FHA loans are a popular financing option among home buyers in California. In 2023, they…
Credit Score Requirements for California FHA Loans
FHA loans are a popular mortgage financing option among home buyers in California. They’re particularly popular among first-time buyers who don’t have a lot of cash saved for a down payment. This article explains the minimum credit score requirements for an FHA loan in California.
At a glance: According to current HUD guidelines, borrowers seeking an FHA loan in California must have a “minimum decision credit score” of 500 or higher to be eligible.
California FHA Loan Credit Score Requirements
The Federal Housing Administration loan program is managed by the Department of Housing and Urban Development (HUD). So HUD officials are the ones who establish the eligibility criteria for FHA-insured mortgage loans, and that includes the minimum credit score requirements.
Most of the borrower-specific requirements for FHA loans can be found in HUD Handbook 4000.1 (a.k.a., the Single Family Housing Policy Handbook). But you don’t have to dig through this 1,000-page document to find the relevant portions. We’ve extracted them for you.
Here’s what you should know about California FHA loan credit score requirements:
- According to official guidelines, borrowers need a Minimum Decision Credit Score (MDCS) of 500 or higher to be eligible for an FHA-insured mortgage loan.
- If you want to enjoy the low 3.5% down payment option associated with this program, you’ll probably need a score of 580 or higher (see table below for details).
- The MDCS is the “score reported on the borrower’s credit report when all reported scores are the same,” as the handbook states.
- When three different scores are reported, the middle score becomes the MDCS and will be used for FHA loan qualification purposes. Where two differing scores are reported, the MDCS is the lowest score.
As mentioned above, the Minimum Decision Credit Score is also used to determine the maximum insured financing available to a borrower with traditional credit. So there’s a two-tiered system in place, with 500 and 580 being the key thresholds. The table below comes from HUD Handbook 4000.1, and explains these two thresholds.
Why Are These Scores Important for Borrowers?
Credit scores are three-digit numbers derived from information found within a person’s credit reports. In the U.S., these reports are maintained by three companies primarily: Experian, TransUnion and Equifax. They contain information relating to a person’s borrowing history (personal loans, credit cards, etc.).

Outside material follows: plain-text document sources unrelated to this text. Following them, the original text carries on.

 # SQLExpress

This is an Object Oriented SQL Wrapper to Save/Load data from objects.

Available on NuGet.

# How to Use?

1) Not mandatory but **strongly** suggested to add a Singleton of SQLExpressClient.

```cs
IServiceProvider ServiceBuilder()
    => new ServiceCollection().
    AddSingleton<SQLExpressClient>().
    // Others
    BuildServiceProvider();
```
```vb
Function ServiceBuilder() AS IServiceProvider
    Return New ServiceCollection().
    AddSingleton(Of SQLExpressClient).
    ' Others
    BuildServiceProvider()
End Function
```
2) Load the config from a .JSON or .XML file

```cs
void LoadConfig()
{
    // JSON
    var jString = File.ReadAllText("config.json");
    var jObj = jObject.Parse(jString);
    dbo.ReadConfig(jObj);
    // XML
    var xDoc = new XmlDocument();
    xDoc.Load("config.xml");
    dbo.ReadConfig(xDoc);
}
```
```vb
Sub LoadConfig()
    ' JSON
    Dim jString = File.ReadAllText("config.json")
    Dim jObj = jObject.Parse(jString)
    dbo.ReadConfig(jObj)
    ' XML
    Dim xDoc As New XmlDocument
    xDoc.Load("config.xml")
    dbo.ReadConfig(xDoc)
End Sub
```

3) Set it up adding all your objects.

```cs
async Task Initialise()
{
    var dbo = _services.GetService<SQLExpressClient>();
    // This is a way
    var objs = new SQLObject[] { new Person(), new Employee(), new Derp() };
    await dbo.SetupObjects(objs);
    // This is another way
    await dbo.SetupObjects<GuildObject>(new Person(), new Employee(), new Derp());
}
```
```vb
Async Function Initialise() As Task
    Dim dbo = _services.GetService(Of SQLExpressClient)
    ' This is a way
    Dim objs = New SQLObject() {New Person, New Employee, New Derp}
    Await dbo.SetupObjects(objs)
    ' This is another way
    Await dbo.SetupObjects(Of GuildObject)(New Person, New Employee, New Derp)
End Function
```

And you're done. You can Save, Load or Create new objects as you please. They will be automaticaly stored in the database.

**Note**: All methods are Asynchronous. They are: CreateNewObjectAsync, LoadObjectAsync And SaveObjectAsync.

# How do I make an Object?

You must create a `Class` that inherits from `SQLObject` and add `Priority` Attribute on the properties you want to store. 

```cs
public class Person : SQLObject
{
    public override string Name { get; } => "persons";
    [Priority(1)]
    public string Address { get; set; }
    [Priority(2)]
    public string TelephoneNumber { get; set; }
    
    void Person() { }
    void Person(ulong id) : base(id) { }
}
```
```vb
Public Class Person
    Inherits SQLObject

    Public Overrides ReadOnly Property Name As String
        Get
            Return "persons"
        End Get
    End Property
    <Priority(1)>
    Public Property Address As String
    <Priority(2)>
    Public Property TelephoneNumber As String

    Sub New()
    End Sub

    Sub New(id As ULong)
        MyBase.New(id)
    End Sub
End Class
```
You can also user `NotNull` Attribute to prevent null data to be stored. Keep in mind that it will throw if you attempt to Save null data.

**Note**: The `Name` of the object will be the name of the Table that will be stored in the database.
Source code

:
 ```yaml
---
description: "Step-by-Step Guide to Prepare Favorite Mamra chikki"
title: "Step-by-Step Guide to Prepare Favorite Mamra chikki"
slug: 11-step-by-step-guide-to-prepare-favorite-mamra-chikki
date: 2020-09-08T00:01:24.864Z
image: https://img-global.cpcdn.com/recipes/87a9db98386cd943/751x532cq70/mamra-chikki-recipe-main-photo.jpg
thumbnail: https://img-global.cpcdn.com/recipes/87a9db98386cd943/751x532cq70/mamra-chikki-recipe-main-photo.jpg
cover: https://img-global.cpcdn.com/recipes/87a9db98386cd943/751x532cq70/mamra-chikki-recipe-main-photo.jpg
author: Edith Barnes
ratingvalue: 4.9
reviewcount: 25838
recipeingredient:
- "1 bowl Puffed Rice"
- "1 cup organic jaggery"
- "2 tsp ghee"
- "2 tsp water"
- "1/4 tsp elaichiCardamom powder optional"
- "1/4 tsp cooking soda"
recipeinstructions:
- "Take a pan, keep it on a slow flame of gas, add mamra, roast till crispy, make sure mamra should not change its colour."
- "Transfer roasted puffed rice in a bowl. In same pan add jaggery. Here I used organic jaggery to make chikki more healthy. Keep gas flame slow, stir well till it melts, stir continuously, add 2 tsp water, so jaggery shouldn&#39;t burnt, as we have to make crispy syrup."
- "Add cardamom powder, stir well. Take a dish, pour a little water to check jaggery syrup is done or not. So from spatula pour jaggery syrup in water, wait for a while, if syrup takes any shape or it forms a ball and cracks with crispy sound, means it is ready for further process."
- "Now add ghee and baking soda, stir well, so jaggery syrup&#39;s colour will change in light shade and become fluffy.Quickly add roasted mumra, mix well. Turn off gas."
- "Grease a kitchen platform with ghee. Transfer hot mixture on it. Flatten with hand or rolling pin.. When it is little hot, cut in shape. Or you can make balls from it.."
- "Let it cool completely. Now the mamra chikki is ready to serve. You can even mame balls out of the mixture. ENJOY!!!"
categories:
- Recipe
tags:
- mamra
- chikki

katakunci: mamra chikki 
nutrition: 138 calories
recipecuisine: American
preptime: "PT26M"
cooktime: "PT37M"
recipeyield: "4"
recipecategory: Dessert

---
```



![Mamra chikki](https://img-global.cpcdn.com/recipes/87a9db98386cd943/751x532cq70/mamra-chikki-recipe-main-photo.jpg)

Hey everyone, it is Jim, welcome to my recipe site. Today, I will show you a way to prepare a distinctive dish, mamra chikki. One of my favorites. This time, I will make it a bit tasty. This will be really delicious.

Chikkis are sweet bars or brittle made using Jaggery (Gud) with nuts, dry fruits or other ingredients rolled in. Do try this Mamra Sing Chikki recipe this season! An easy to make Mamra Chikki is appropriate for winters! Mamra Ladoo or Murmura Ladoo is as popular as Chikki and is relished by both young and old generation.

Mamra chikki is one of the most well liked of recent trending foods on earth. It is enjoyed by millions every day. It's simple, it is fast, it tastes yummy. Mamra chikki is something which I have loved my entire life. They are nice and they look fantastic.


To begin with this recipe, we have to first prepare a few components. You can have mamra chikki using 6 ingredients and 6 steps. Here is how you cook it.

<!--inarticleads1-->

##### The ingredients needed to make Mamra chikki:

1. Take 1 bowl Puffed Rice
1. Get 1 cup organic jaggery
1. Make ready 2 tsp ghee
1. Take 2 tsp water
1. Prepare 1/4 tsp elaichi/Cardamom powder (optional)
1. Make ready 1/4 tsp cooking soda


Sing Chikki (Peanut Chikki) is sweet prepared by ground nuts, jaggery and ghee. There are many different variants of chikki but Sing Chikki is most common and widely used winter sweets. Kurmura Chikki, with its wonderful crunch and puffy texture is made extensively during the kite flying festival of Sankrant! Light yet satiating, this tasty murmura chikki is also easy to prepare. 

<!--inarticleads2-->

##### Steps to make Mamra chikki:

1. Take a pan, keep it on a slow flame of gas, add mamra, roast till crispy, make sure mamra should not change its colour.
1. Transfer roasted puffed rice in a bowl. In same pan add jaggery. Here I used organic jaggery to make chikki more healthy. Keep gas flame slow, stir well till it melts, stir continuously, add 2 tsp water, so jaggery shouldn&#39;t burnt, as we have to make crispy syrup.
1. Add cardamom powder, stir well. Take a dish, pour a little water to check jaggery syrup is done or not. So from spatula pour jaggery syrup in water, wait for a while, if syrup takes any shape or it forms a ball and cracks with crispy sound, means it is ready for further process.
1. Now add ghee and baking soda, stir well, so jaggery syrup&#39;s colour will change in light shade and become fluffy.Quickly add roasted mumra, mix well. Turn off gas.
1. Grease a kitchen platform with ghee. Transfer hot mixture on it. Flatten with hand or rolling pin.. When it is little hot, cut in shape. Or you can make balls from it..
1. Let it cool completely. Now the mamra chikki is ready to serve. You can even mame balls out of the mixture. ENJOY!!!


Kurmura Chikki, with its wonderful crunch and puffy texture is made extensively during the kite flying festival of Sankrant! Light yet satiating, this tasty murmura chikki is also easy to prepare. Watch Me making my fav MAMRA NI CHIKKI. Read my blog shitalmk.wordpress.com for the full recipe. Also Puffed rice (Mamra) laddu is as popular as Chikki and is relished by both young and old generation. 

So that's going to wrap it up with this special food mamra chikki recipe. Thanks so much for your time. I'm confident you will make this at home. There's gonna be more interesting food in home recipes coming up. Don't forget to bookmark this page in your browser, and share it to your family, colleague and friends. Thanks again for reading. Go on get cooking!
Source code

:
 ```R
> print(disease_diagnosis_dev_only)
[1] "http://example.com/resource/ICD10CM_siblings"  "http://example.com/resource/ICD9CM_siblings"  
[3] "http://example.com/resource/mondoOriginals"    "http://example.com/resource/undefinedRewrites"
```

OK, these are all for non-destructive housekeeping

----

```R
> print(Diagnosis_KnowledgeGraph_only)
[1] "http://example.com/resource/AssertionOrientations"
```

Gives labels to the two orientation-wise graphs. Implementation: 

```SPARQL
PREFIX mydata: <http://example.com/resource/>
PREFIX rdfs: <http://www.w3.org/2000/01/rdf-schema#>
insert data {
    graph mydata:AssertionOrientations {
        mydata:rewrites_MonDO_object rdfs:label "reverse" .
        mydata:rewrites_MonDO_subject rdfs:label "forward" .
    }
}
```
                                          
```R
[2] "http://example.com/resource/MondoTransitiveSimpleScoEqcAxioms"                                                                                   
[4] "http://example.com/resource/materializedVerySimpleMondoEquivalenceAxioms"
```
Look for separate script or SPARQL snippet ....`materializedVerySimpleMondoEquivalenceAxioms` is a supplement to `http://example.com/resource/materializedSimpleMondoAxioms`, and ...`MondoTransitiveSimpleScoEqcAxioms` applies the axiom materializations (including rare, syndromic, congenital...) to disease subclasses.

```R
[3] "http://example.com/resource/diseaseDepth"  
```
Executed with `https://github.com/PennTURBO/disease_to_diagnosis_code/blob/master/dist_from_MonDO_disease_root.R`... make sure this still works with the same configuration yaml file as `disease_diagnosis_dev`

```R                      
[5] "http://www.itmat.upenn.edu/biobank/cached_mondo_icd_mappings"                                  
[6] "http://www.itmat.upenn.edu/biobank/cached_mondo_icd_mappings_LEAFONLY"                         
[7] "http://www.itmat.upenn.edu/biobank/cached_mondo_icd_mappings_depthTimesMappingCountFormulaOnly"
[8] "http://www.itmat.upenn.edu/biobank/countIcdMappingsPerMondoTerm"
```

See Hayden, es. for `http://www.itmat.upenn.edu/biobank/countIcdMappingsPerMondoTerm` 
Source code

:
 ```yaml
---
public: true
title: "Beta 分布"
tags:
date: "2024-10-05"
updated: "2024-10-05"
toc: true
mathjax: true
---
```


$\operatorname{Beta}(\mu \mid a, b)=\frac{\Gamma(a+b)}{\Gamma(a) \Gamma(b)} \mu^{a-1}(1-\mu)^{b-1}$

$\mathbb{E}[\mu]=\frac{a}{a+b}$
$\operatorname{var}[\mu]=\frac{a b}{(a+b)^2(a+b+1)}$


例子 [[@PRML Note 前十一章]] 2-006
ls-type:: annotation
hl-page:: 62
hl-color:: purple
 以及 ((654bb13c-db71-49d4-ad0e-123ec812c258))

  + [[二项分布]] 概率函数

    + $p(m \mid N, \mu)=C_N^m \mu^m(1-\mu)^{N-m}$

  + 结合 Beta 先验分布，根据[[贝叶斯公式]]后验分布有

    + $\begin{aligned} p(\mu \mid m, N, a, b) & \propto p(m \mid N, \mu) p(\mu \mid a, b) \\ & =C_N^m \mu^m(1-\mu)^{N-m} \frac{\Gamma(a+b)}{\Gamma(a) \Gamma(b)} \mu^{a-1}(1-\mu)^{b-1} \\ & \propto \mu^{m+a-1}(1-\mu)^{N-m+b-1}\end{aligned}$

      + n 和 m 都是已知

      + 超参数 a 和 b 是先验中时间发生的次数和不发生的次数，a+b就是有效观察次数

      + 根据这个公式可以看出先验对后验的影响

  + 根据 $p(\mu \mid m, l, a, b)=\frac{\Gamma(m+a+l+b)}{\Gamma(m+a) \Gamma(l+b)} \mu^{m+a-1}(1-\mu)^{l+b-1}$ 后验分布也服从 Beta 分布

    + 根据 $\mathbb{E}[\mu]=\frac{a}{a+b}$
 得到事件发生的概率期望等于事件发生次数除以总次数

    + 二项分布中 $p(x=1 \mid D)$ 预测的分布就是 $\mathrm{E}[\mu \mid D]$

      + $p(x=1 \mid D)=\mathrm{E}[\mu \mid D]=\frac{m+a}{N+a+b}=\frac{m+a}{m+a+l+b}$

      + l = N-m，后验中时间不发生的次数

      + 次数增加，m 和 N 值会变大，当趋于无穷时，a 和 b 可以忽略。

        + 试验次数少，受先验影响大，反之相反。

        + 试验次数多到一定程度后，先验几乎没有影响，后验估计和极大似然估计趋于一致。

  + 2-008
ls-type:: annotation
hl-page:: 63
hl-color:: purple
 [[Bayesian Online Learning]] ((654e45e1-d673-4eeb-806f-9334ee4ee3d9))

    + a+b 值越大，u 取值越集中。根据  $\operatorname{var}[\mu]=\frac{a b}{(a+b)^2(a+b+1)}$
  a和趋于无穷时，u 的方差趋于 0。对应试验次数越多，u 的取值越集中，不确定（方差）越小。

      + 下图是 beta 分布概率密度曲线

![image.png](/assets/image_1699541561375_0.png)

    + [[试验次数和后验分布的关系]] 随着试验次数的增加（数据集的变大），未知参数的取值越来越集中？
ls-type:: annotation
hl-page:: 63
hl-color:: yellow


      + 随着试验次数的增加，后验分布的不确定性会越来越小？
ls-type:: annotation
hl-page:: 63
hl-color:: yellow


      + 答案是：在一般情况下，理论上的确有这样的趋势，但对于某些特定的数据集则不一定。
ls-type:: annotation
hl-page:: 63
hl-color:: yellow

The scores are computed using advanced scoring systems or algorithms — but we’re getting into the weeds here.
Your three-digit credit score shows how you have borrowed and repaid and money in the past. A higher number indicates that a person typically pays his or her bills on time. A lower number suggests that a person has had some difficulty repaying debts in the past. This is why HUD has established minimum credit score requirements for FHA loans. They do it for risk-management purposes.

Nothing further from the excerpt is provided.